**TASK INSTRUCTIONS:** Word for word, restate the lines from the top of the records below through the line with "Knuth - A.M.", both included, with no pictures in the result.
——————
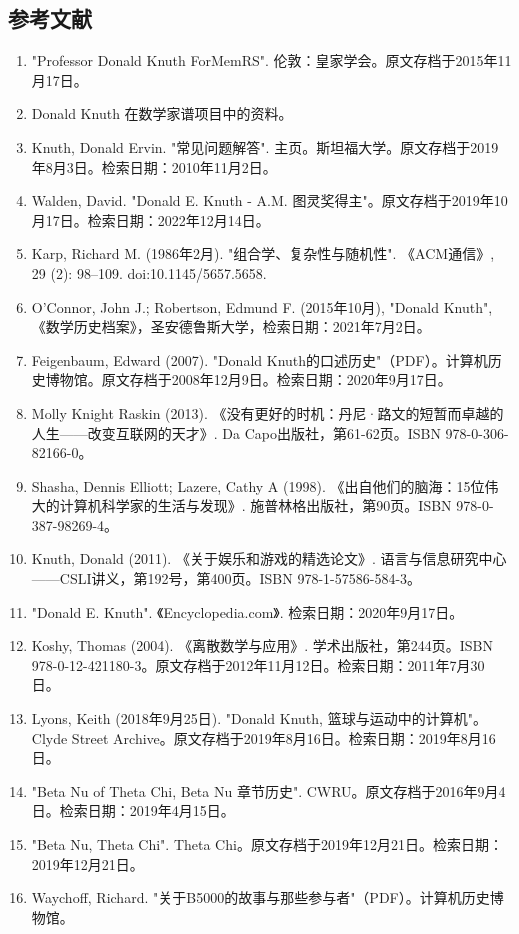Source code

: \subsection{参考文献}
\begin{enumerate}
\item "Professor Donald Knuth ForMemRS". 伦敦：皇家学会。原文存档于2015年11月17日。
\item Donald Knuth 在数学家谱项目中的资料。
\item Knuth, Donald Ervin. "常见问题解答". 主页。斯坦福大学。原文存档于2019年8月3日。检索日期：2010年11月2日。
\item Walden, David. "Donald E. Knuth - A.M. 图灵奖得主"。原文存档于2019年10月17日。检索日期：2022年12月14日。
\item Karp, Richard M. (1986年2月). "组合学、复杂性与随机性". 《ACM通信》, 29 (2): 98–109. doi:10.1145/5657.5658.
\item O'Connor, John J.; Robertson, Edmund F. (2015年10月), "Donald Knuth", 《数学历史档案》，圣安德鲁斯大学，检索日期：2021年7月2日。
\item Feigenbaum, Edward (2007). "Donald Knuth的口述历史"（PDF）。计算机历史博物馆。原文存档于2008年12月9日。检索日期：2020年9月17日。
\item Molly Knight Raskin (2013). 《没有更好的时机：丹尼·路文的短暂而卓越的人生——改变互联网的天才》. Da Capo出版社，第61-62页。ISBN 978-0-306-82166-0。
\item Shasha, Dennis Elliott; Lazere, Cathy A (1998). 《出自他们的脑海：15位伟大的计算机科学家的生活与发现》. 施普林格出版社，第90页。ISBN 978-0-387-98269-4。
\item Knuth, Donald (2011). 《关于娱乐和游戏的精选论文》. 语言与信息研究中心——CSLI讲义，第192号，第400页。ISBN 978-1-57586-584-3。
\item "Donald E. Knuth". 《Encyclopedia.com》. 检索日期：2020年9月17日。
\item Koshy, Thomas (2004). 《离散数学与应用》. 学术出版社，第244页。ISBN 978-0-12-421180-3。原文存档于2012年11月12日。检索日期：2011年7月30日。
\item Lyons, Keith (2018年9月25日). "Donald Knuth, 篮球与运动中的计算机"。Clyde Street Archive。原文存档于2019年8月16日。检索日期：2019年8月16日。
\item "Beta Nu of Theta Chi, Beta Nu 章节历史". CWRU。原文存档于2016年9月4日。检索日期：2019年4月15日。
\item "Beta Nu, Theta Chi". Theta Chi。原文存档于2019年12月21日。检索日期：2019年12月21日。
\item Waychoff, Richard. "关于B5000的故事与那些参与者"（PDF）。计算机历史博物馆。

\end{enumerate}
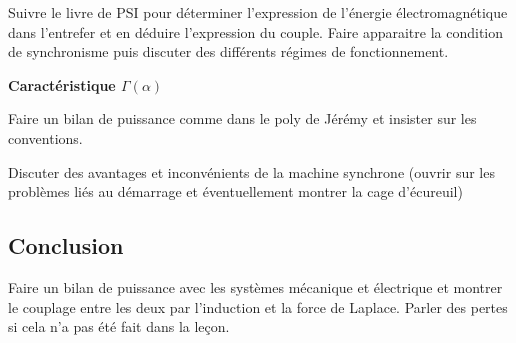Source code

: Suivre le livre de PSI pour déterminer l'expression de l'énergie électromagnétique dans l'entrefer et en déduire l'expression du couple.
Faire apparaitre la condition de synchronisme puis discuter des différents régimes de fonctionnement. 

\begin{slide}
\textbf{Caractéristique $\Gamma(\alpha)$}
\end{slide}

Faire un bilan de puissance comme dans le poly de Jérémy et insister sur les conventions.

Discuter des avantages et inconvénients de la machine synchrone (ouvrir sur les problèmes liés au démarrage et éventuellement montrer la cage d'écureuil)

\subsection*{Conclusion}

Faire un bilan de puissance avec les systèmes mécanique et électrique et montrer le couplage entre les deux par l'induction et la force de Laplace.
Parler des pertes si cela n'a pas été fait dans la leçon.

\newpage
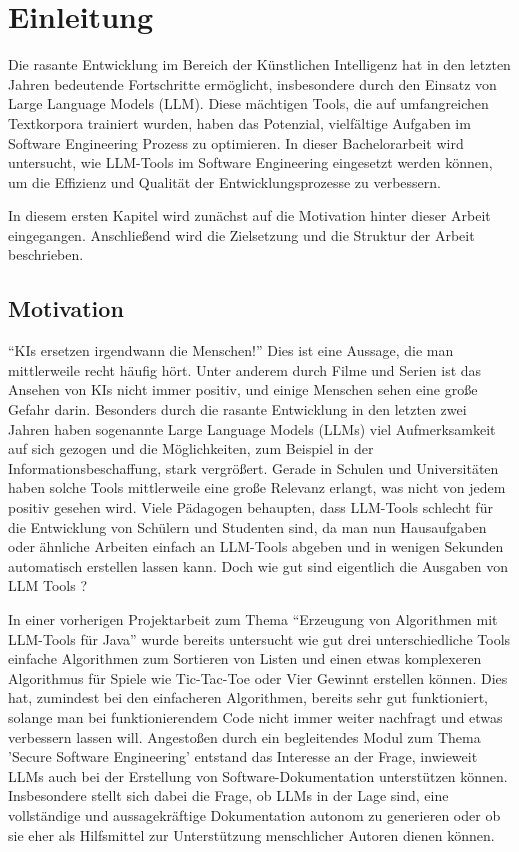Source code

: 
\chapter{Einleitung} 

Die rasante Entwicklung im Bereich der Künstlichen Intelligenz hat in den letzten Jahren bedeutende Fortschritte ermöglicht, 
insbesondere durch den Einsatz von Large Language Models (LLM). Diese mächtigen Tools, die auf umfangreichen Textkorpora 
trainiert wurden, haben das Potenzial, vielfältige Aufgaben im Software Engineering Prozess zu optimieren. 
In dieser Bachelorarbeit wird untersucht, wie LLM-Tools im Software Engineering eingesetzt werden können, um die Effizienz und 
Qualität der Entwicklungsprozesse zu verbessern.

In diesem ersten Kapitel wird zunächst auf die Motivation hinter dieser Arbeit eingegangen. Anschließend wird die Zielsetzung 
und die Struktur der Arbeit beschrieben.

\section{Motivation}  \label{Motivation}

``KIs ersetzen irgendwann die Menschen!'' Dies ist eine Aussage, die man mittlerweile recht häufig hört. Unter anderem durch Filme 
und Serien ist das Ansehen von KIs nicht immer positiv, und einige Menschen sehen eine große Gefahr darin. Besonders durch die 
rasante Entwicklung in den letzten zwei Jahren haben sogenannte Large Language Models (LLMs) viel Aufmerksamkeit auf sich gezogen 
und die Möglichkeiten, zum Beispiel in der Informationsbeschaffung, stark vergrößert. Gerade in Schulen und Universitäten haben 
solche Tools mittlerweile eine große Relevanz erlangt, was nicht von jedem positiv gesehen wird. Viele Pädagogen behaupten, dass 
LLM-Tools schlecht für die Entwicklung von Schülern und Studenten sind, da man nun Hausaufgaben oder ähnliche Arbeiten einfach an 
LLM-Tools abgeben und in wenigen Sekunden automatisch erstellen lassen kann. Doch wie gut sind eigentlich die Ausgaben von LLM Tools 
\cite{KIInDerSchule}?

In einer vorherigen Projektarbeit zum Thema ``Erzeugung von Algorithmen mit LLM-Tools für Java'' wurde bereits untersucht 
wie gut drei unterschiedliche Tools einfache Algorithmen zum Sortieren von Listen und einen etwas komplexeren Algorithmus 
für Spiele wie Tic-Tac-Toe oder Vier Gewinnt erstellen können. Dies hat, zumindest bei den einfacheren Algorithmen, bereits 
sehr gut funktioniert, solange man bei funktionierendem Code nicht immer weiter nachfragt und etwas verbessern lassen will.
Angestoßen durch ein begleitendes Modul zum Thema 'Secure Software Engineering' entstand das Interesse an der Frage, inwieweit 
LLMs auch bei der Erstellung von Software-Dokumentation unterstützen können. Insbesondere stellt sich dabei die Frage, ob LLMs 
in der Lage sind, eine vollständige und aussagekräftige Dokumentation autonom zu generieren oder ob sie eher als Hilfsmittel zur 
Unterstützung menschlicher Autoren dienen können.

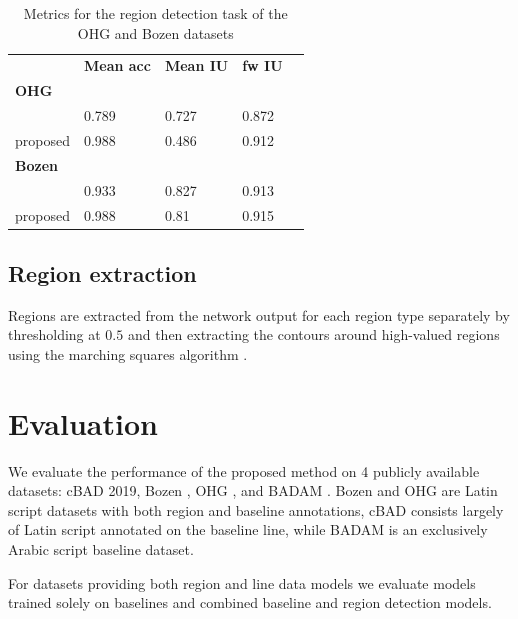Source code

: \begin{table}[h!]
\begin{center}
\caption{Metrics for the region detection task of the OHG and Bozen datasets}
\label{tab:regs}
\begin{tabularx}{\columnwidth}{lp{1.7cm}p{1.7cm}p{1.7cm}p{1.7cm}} \toprule
	& \textbf{Mean acc} & \textbf{Mean IU} & \textbf{fw IU}\\
\addlinespace
\textbf{OHG}\ \\ \midrule
\cite{quiros2018multi} & 0.789 & 0.727 & 0.872\\
proposed & 0.988 & 0.486 & 0.912\\
\addlinespace
\textbf{Bozen}\ \\ \midrule
\cite{quiros2018multi} & 0.933 & 0.827 & 0.913\\
proposed & 0.988 & 0.81 & 0.915\\
\bottomrule
\end{tabularx}
\end{center}
\end{table}

\subsection{Region extraction}

Regions are extracted from the network output for each region type separately
by thresholding at $0.5$ and then extracting the contours around high-valued
regions using the marching squares algorithm \cite{lorensen1987marching}.

\section{Evaluation}

We evaluate the performance of the proposed method on 4 publicly available
datasets: cBAD 2019\cite{diem_markus_2019_3568023}, Bozen
\cite{toselli_a_h_2018_1164045}, OHG \cite{quiros2018hmms}, and BADAM
\cite{kiessling2019badam}. Bozen and OHG are Latin script datasets
with both region and baseline annotations, cBAD consists largely of Latin
script annotated on the baseline line, while BADAM is an exclusively Arabic
script baseline dataset.

For datasets providing both region and line data models we evaluate models
trained solely on baselines and combined baseline and region detection models.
——————
**SOLUTION BELOW:**
Source code

: \subsection{参考文献}
\begin{enumerate}
\item "Professor Donald Knuth ForMemRS". 伦敦：皇家学会。原文存档于2015年11月17日。
\item Donald Knuth 在数学家谱项目中的资料。
\item Knuth, Donald Ervin. "常见问题解答". 主页。斯坦福大学。原文存档于2019年8月3日。检索日期：2010年11月2日。
\item Walden, David. "Donald E. Knuth - A.M. 图灵奖得主"。原文存档于2019年10月17日。检索日期：2022年12月14日。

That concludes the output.